» **WORK ITEM**: Only the lines holding the string "uses" are needed; copy each of them from the data.

START RECORDS FOR PROCESSING

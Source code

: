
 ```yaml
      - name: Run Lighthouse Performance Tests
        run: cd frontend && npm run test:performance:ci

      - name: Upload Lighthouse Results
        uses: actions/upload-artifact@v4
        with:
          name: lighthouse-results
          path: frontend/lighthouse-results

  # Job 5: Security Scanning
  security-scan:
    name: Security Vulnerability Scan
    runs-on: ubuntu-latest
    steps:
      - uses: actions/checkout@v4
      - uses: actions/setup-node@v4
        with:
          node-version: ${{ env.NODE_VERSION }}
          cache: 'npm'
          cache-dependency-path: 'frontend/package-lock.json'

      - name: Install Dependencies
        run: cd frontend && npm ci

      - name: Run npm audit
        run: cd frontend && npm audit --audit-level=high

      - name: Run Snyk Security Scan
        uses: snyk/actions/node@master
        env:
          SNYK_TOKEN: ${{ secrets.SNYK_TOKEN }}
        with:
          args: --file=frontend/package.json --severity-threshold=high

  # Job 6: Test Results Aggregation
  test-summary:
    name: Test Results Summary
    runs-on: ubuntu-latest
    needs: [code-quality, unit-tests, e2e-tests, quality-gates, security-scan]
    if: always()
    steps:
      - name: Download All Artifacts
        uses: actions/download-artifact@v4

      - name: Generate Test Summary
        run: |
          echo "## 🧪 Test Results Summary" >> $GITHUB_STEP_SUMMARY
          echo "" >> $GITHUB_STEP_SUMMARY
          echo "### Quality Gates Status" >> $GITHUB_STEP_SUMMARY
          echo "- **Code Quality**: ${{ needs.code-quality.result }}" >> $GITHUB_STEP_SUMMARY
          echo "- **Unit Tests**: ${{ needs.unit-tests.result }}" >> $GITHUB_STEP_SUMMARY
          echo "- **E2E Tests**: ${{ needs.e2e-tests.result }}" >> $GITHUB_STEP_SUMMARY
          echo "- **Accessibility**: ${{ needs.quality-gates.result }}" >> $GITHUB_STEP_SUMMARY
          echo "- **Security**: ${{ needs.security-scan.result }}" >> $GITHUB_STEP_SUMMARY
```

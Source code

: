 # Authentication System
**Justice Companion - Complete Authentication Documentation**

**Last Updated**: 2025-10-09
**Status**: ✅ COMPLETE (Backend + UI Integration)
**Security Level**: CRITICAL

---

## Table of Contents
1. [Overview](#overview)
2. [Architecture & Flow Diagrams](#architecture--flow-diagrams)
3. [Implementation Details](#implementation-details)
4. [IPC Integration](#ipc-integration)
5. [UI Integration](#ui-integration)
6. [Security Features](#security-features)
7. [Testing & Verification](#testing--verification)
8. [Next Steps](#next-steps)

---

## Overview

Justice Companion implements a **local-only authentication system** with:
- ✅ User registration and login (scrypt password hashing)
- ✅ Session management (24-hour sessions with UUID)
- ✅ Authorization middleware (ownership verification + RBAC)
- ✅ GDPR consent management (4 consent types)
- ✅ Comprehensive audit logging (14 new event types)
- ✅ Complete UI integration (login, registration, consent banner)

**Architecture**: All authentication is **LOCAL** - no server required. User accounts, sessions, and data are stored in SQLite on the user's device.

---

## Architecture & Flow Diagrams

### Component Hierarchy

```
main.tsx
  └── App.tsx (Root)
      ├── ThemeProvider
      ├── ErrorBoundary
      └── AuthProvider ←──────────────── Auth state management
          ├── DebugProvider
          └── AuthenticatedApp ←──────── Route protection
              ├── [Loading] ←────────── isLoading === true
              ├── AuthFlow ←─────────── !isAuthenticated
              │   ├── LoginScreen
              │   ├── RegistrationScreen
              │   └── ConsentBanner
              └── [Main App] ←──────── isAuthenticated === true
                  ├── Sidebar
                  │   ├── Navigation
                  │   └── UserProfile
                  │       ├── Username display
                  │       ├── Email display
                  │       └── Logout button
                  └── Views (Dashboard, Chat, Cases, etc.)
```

END RECORDS FOR PROCESSING

» **YOUR RESPONSE**:
        uses: actions/upload-artifact@v4
      - uses: actions/checkout@v4
      - uses: actions/setup-node@v4
        uses: snyk/actions/node@master
        uses: actions/download-artifact@v4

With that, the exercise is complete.